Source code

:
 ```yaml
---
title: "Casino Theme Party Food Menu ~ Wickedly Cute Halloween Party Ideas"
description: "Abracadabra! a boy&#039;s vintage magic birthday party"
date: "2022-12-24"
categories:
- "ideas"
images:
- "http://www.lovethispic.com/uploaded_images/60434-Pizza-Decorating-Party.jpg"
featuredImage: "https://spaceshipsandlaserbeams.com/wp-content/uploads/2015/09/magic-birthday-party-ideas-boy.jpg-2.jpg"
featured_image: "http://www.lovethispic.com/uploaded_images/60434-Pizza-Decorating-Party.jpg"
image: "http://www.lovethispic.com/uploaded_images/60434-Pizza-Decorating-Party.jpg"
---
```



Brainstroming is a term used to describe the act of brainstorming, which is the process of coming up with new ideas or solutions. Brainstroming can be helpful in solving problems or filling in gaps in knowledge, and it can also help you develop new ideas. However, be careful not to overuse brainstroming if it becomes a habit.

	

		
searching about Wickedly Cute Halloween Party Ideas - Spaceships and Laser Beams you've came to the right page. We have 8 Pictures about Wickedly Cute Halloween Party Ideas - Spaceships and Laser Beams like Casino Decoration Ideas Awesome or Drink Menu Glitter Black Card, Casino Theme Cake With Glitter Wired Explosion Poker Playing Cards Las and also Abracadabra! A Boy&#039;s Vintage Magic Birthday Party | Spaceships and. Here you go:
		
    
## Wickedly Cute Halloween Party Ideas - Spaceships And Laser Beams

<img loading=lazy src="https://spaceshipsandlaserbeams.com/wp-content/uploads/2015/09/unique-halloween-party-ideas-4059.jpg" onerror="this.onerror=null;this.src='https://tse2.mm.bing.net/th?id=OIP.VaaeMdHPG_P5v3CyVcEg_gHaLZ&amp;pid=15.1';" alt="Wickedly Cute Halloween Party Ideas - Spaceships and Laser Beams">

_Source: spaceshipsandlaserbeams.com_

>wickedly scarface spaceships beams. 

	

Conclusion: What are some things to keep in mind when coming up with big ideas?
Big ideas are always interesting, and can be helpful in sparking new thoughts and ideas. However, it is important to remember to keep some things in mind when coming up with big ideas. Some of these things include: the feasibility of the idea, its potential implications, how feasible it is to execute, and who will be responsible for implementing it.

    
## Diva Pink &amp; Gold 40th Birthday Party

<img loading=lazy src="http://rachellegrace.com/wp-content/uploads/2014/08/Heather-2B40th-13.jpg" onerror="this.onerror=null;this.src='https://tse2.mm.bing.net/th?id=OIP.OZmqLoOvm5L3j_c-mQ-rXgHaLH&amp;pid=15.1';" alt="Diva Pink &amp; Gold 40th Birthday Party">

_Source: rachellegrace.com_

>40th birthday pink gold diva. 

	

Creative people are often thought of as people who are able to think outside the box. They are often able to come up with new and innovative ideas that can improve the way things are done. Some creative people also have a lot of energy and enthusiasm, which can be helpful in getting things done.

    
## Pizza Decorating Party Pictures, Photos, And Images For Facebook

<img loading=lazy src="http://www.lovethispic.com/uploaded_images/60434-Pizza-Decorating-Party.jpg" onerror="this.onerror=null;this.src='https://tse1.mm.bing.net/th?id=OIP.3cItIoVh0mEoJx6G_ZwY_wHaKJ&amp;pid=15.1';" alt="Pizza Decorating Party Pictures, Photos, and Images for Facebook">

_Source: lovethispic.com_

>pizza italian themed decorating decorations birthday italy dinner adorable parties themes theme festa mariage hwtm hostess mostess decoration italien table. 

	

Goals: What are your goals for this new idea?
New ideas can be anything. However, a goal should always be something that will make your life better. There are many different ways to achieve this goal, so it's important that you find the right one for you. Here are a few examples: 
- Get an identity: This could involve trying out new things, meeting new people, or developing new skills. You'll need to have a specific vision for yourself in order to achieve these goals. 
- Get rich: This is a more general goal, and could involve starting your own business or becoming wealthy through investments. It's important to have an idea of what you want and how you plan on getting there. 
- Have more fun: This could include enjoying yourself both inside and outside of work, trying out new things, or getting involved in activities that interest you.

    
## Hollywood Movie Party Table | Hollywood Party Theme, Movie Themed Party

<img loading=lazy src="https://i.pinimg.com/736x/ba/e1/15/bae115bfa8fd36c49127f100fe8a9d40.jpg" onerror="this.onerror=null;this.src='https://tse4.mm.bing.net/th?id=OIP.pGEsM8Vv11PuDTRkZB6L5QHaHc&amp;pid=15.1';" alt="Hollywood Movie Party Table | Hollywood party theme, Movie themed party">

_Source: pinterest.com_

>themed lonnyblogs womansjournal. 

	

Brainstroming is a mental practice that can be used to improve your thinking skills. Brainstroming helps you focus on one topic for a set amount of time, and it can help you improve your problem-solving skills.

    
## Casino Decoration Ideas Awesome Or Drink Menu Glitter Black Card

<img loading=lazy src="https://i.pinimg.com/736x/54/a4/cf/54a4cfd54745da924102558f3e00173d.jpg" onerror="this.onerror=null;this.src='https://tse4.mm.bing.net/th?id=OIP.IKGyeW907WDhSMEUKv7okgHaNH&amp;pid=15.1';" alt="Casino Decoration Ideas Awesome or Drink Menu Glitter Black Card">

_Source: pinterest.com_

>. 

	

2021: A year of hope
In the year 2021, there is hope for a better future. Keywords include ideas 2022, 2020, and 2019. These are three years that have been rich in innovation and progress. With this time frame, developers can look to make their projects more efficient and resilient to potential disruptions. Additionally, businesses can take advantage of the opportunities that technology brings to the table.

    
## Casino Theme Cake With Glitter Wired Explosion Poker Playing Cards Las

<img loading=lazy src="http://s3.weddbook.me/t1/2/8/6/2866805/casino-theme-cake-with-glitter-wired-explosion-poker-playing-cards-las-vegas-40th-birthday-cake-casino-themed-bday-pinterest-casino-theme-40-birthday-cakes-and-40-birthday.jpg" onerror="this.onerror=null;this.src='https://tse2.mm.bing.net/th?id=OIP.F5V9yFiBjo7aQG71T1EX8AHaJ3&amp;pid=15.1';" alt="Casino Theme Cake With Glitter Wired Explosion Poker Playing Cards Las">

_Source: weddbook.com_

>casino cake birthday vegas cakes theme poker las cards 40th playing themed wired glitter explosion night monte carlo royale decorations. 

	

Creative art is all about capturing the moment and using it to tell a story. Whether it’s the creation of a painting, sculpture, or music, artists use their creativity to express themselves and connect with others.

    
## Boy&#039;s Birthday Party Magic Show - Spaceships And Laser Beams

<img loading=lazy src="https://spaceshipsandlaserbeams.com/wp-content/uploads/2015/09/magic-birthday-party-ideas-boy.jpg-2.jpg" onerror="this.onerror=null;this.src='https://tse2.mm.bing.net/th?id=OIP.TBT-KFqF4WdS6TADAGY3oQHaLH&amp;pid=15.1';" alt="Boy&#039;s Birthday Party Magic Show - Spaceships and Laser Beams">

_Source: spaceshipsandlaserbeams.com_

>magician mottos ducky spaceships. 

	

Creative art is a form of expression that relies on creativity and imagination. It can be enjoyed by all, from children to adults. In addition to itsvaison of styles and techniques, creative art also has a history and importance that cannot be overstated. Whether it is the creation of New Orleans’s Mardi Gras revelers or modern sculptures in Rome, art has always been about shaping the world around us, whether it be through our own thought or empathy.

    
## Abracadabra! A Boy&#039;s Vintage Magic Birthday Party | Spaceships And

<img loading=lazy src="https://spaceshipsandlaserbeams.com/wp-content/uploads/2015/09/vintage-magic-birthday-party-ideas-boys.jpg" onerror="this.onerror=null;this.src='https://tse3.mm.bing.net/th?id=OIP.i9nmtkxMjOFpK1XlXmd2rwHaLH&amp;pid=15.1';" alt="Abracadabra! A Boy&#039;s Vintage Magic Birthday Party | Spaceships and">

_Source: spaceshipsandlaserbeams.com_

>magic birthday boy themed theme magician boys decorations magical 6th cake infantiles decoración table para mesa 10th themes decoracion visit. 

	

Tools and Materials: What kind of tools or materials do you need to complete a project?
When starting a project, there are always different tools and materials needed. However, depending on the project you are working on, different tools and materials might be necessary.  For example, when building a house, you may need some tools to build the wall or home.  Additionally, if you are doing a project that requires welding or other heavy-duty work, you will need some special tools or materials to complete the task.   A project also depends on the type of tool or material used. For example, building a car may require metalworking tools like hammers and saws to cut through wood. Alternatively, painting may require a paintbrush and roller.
————
> [TRY IT]:
Counting only lines that hold the word "Facebook", report how many there are in the listing above, as a number alone.

> [RESPONSE FOR THIS EXERCISE]:
2